WORK INSTRUCTION
From the records below, please return each line that holds the word "times".
--- PROVIDED DATA Enclosed Below ---
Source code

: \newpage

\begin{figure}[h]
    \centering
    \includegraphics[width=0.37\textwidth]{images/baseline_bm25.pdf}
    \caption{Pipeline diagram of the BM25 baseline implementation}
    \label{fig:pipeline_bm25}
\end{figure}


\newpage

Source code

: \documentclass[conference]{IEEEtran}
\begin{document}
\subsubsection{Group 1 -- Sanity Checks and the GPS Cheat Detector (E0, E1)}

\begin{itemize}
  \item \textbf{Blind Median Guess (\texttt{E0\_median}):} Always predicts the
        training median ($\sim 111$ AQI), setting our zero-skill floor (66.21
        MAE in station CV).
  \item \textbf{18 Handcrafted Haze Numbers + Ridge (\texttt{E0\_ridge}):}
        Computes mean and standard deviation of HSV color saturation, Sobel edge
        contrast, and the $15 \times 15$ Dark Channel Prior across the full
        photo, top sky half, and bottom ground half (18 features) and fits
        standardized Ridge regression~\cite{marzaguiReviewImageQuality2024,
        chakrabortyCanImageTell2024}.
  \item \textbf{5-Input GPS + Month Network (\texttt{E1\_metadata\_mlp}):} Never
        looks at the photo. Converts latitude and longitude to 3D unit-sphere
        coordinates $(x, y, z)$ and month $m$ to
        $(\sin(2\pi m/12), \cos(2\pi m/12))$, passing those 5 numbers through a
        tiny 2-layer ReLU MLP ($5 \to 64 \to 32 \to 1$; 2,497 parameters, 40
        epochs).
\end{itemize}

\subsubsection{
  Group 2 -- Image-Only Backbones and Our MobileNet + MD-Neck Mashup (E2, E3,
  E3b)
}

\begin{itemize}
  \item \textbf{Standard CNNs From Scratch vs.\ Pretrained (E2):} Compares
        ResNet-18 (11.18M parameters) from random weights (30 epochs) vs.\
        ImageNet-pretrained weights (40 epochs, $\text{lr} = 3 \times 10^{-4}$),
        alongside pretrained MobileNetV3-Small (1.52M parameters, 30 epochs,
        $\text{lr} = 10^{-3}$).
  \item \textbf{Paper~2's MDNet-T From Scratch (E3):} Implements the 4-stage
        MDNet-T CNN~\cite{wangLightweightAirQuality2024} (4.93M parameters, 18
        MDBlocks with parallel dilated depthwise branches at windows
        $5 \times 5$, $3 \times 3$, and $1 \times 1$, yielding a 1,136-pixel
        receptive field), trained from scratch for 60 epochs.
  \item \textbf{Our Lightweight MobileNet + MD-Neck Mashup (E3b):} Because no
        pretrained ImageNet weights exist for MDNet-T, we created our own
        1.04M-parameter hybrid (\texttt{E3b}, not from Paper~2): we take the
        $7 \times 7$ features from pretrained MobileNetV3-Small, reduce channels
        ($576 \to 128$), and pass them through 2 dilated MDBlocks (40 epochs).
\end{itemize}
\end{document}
--- End of Enclosed PROVIDED DATA ---
RESULT OF THE TASK
        contrast, and the $15 \times 15$ Dark Channel Prior across the full
        ImageNet-pretrained weights (40 epochs, $\text{lr} = 3 \times 10^{-4}$),
        $5 \times 5$, $3 \times 3$, and $1 \times 1$, yielding a 1,136-pixel
        $7 \times 7$ features from pretrained MobileNetV3-Small, reduce channels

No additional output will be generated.